__AIM OF THE EXERCISE__
Word for word, set down every line of the entries below from the line with "6: ストレージ サイズは店舗間でバランスをとる必要がある**" to the line with "ここでの「オペレーター」はリ", including both, and no other line.

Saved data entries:

[Start of Attachment]

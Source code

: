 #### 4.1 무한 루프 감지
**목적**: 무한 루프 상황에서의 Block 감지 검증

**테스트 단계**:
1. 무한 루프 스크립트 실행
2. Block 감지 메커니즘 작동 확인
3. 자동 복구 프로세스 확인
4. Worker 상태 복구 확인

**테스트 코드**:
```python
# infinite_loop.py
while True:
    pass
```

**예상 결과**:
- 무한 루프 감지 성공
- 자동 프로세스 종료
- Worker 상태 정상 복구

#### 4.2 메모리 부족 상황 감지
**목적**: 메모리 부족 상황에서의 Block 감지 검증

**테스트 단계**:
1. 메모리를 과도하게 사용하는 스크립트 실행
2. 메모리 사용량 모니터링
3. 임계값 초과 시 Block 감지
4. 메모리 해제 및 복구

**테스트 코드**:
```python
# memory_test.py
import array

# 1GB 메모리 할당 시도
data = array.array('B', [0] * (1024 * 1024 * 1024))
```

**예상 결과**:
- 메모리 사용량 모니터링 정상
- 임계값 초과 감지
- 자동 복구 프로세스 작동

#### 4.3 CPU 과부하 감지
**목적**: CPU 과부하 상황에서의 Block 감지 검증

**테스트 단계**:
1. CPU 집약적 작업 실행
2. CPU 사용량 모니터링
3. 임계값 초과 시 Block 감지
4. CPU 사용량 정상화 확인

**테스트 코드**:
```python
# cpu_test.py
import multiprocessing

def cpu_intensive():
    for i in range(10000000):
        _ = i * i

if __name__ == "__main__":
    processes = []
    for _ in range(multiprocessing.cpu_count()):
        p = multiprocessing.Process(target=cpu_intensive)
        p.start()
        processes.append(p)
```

[End of Attachment]
[Start of Attachment]

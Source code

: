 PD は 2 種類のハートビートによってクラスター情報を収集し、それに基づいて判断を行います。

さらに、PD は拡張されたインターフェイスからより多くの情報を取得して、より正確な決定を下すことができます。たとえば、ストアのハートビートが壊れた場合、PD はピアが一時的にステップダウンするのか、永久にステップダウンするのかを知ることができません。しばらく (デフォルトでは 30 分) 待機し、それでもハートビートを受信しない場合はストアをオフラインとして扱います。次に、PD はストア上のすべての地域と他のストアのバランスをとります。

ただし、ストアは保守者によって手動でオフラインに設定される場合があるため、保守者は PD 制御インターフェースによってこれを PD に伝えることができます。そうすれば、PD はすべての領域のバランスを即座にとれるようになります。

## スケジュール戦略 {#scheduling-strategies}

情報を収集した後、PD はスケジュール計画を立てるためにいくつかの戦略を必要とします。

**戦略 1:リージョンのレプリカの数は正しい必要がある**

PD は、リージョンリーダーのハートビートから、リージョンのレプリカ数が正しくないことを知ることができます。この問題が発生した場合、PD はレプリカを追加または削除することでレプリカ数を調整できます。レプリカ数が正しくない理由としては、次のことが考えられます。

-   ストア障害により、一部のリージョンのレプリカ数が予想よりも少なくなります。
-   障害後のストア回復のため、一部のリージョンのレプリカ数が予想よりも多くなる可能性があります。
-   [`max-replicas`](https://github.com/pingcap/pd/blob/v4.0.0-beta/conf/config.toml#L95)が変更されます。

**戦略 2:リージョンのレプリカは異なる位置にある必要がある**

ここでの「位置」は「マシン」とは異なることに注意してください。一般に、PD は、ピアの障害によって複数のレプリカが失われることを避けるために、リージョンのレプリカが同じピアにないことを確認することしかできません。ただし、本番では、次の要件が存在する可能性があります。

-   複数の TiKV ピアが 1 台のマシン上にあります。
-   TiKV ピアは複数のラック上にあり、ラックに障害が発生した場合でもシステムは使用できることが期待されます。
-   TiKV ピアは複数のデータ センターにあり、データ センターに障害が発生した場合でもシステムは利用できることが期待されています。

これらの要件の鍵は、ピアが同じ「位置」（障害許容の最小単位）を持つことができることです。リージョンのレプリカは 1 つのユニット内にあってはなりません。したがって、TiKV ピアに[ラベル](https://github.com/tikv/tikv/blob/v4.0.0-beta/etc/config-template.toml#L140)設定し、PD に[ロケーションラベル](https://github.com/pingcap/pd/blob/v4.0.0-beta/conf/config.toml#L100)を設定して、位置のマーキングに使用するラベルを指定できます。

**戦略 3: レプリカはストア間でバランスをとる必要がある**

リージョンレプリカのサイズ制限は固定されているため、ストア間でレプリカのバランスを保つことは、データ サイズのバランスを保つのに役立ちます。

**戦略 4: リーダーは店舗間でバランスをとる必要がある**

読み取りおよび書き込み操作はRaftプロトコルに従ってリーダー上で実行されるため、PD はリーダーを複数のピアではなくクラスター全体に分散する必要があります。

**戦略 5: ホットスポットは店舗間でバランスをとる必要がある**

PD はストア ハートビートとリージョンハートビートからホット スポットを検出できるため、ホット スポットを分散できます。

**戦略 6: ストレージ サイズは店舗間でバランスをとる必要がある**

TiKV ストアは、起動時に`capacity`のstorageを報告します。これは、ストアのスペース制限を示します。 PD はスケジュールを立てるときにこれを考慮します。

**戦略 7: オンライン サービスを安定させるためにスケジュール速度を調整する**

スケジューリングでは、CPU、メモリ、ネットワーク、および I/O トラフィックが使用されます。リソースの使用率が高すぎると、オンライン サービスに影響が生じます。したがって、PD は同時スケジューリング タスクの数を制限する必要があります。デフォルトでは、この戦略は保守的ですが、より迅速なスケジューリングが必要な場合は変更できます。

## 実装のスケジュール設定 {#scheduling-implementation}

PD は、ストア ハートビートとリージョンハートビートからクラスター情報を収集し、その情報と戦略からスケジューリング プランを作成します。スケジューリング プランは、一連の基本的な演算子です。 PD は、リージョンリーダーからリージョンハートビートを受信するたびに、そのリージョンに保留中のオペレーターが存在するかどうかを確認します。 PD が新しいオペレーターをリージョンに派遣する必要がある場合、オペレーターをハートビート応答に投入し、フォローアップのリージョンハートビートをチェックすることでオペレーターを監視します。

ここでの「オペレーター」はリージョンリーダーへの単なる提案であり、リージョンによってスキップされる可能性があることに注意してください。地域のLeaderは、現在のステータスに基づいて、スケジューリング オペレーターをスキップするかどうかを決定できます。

[End of Attachment]

__ANSWER TO THE PROBLEM__
**戦略 6: ストレージ サイズは店舗間でバランスをとる必要がある**

TiKV ストアは、起動時に`capacity`のstorageを報告します。これは、ストアのスペース制限を示します。 PD はスケジュールを立てるときにこれを考慮します。

**戦略 7: オンライン サービスを安定させるためにスケジュール速度を調整する**

スケジューリングでは、CPU、メモリ、ネットワーク、および I/O トラフィックが使用されます。リソースの使用率が高すぎると、オンライン サービスに影響が生じます。したがって、PD は同時スケジューリング タスクの数を制限する必要があります。デフォルトでは、この戦略は保守的ですが、より迅速なスケジューリングが必要な場合は変更できます。

## 実装のスケジュール設定 {#scheduling-implementation}

PD は、ストア ハートビートとリージョンハートビートからクラスター情報を収集し、その情報と戦略からスケジューリング プランを作成します。スケジューリング プランは、一連の基本的な演算子です。 PD は、リージョンリーダーからリージョンハートビートを受信するたびに、そのリージョンに保留中のオペレーターが存在するかどうかを確認します。 PD が新しいオペレーターをリージョンに派遣する必要がある場合、オペレーターをハートビート応答に投入し、フォローアップのリージョンハートビートをチェックすることでオペレーターを監視します。

ここでの「オペレーター」はリージョンリーダーへの単なる提案であり、リージョンによってスキップされる可能性があることに注意してください。地域のLeaderは、現在のステータスに基づいて、スケジューリング オペレーターをスキップするかどうかを決定できます。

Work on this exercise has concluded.